Durante a programação, serão discutidos temas como assistência humanitária, regularização migratória, proteção de grupos vulneráveis, acesso a serviços públicos, combate ao tráfico de pessoas e estratégias de cooperação internacional para o enfrentamento dos desafios relacionados à migração.

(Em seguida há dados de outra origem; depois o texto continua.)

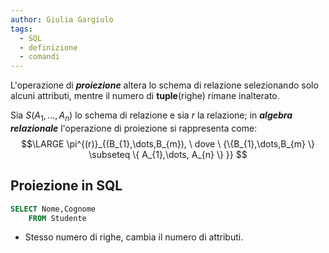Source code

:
 ```yaml
---
author: Giulia Gargiulo
tags:
  - SQL
  - definizione
  - comandi
---
```


L'operazione di ***proiezione*** altera lo schema di relazione selezionando solo alcuni attributi, mentre il numero di **tuple**(righe) rimane inalterato.

Sia $S(A_{1}, \dots,A_{n})$ lo schema di relazione e sia $r$ la relazione; in ***algebra relazionale*** l'operazione di proiezione si rappresenta come:
$$\LARGE \pi^{(r)}_{(B_{1},\dots,B_{m}), \ dove \ {\{B_{1},\dots,B_{m} \} \subseteq \{ A_{1},\dots, A_{n} \} }} $$

## Proiezione in SQL
```SQL
SELECT Nome,Cognome
	FROM Studente
```
- Stesso numero di righe, cambia il numero di attributi.
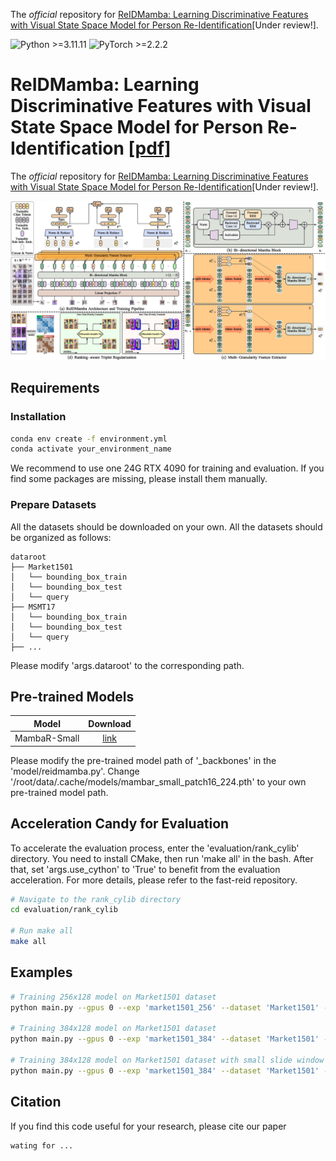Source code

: The *official* repository for [ReIDMamba: Learning Discriminative Features with Visual State Space Model for Person Re-Identification](wating)[Under review!].

![Python >=3.11.11](https://img.shields.io/badge/Python->=3.11.11-yellow.svg)
![PyTorch >=2.2.2](https://img.shields.io/badge/PyTorch->=2.2.2-blue.svg)

# ReIDMamba: Learning Discriminative Features with Visual State Space Model for Person Re-Identification [[pdf]](wating)
The *official* repository for [ReIDMamba: Learning Discriminative Features with Visual State Space Model for Person Re-Identification](wating)[Under review!].

![](https://github.com/GuHY777/ReIDMamba/blob/master/figs/reidmamba.jpg)

## Requirements

### Installation
```bash
conda env create -f environment.yml
conda activate your_environment_name
```
We recommend to use one 24G RTX 4090 for training and evaluation. If you find some packages are missing, please install them manually. 


### Prepare Datasets

All the datasets should be downloaded on your own. All the datasets should be organized as follows:
```
dataroot
├── Market1501
│   └── bounding_box_train
│   └── bounding_box_test
│   └── query
├── MSMT17
│   └── bounding_box_train
│   └── bounding_box_test
│   └── query
├── ...
```

Please modify 'args.dataroot' to the corresponding path.

## Pre-trained Models 
|      Model      | Download |
|:---------------:| :------: |
|    MambaR-Small | [link](https://huggingface.co/Wangf3014/Mamba-Reg/resolve/main/mambar_small_patch16_224.pth) |

Please modify the pre-trained model path of '_backbones' in the 'model/reidmamba.py'.
Change '/root/data/.cache/models/mambar_small_patch16_224.pth' to your own pre-trained model path.

## Acceleration Candy for Evaluation
To accelerate the evaluation process, enter the 'evaluation/rank_cylib' directory. You need to install CMake, then run 'make all' in the bash. After that, set 'args.use_cython' to 'True' to benefit from the evaluation acceleration. For more details, please refer to the fast-reid repository.

```bash
# Navigate to the rank_cylib directory
cd evaluation/rank_cylib

# Run make all
make all
```


## Examples
```bash
# Training 256x128 model on Market1501 dataset
python main.py --gpus 0 --exp 'market1501_256' --dataset 'Market1501' --img_size '256,128'

# Training 384x128 model on Market1501 dataset
python main.py --gpus 0 --exp 'market1501_384' --dataset 'Market1501' --img_size '384,128'

# Training 384x128 model on Market1501 dataset with small slide window
python main.py --gpus 0 --exp 'market1501_384' --dataset 'Market1501' --img_size '384,128' --model_kwargs 'backbone_name(str)=mambar_small_patch16_224|drop_path_rate(float)=0.3|num_cls_tokens(int)=12|cls_reduce(int)=4|use_cid(bool)=1|stride_size(int)=12|num_branches(int)=3|token_fusion_type(str)=max'
```


## Citation

If you find this code useful for your research, please cite our paper

```
wating for ...
```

O encontro faz parte da 7ª Semana Estadual do Migrante, Refugiado e Apátrida e contempla duas importantes datas: o Dia Mundial do Refugiado, celebrado em 20 de junho, e o Dia do Imigrante, comemorado em 25 de junho.
Programação:
24/06 – Assis Brasil
12h – Visita técnica e roda de conversa com os migrantes acolhidos na casa de passagem
25/6 – Brasileia
9h – Encontro Bifronteiriço Brasil/Bolívia
9h – Ciclo de palestras com representantes do Ministério de Direitos Humanos e Cidadania (MDHC) e Secretaria de Estado de Assistência Social e Direitos Humanos (SEASDH)
Consulado da Bolívia
Migração Bolívia
14h – Visita técnica e roda de conversa com os migrantes acolhidos na casa de passagem de Epitaciolândia
Serviço
Evento: Encontro Binacional sobre Políticas de Migração
Data: 25 de junho (quinta-feira)
Horário: 9h
Local: Centro Cultural de Brasiléia
Endereço: Rua Vitória Salvatierra, nº 1090, Bairro Ferreira da Silva, Brasileia/AC.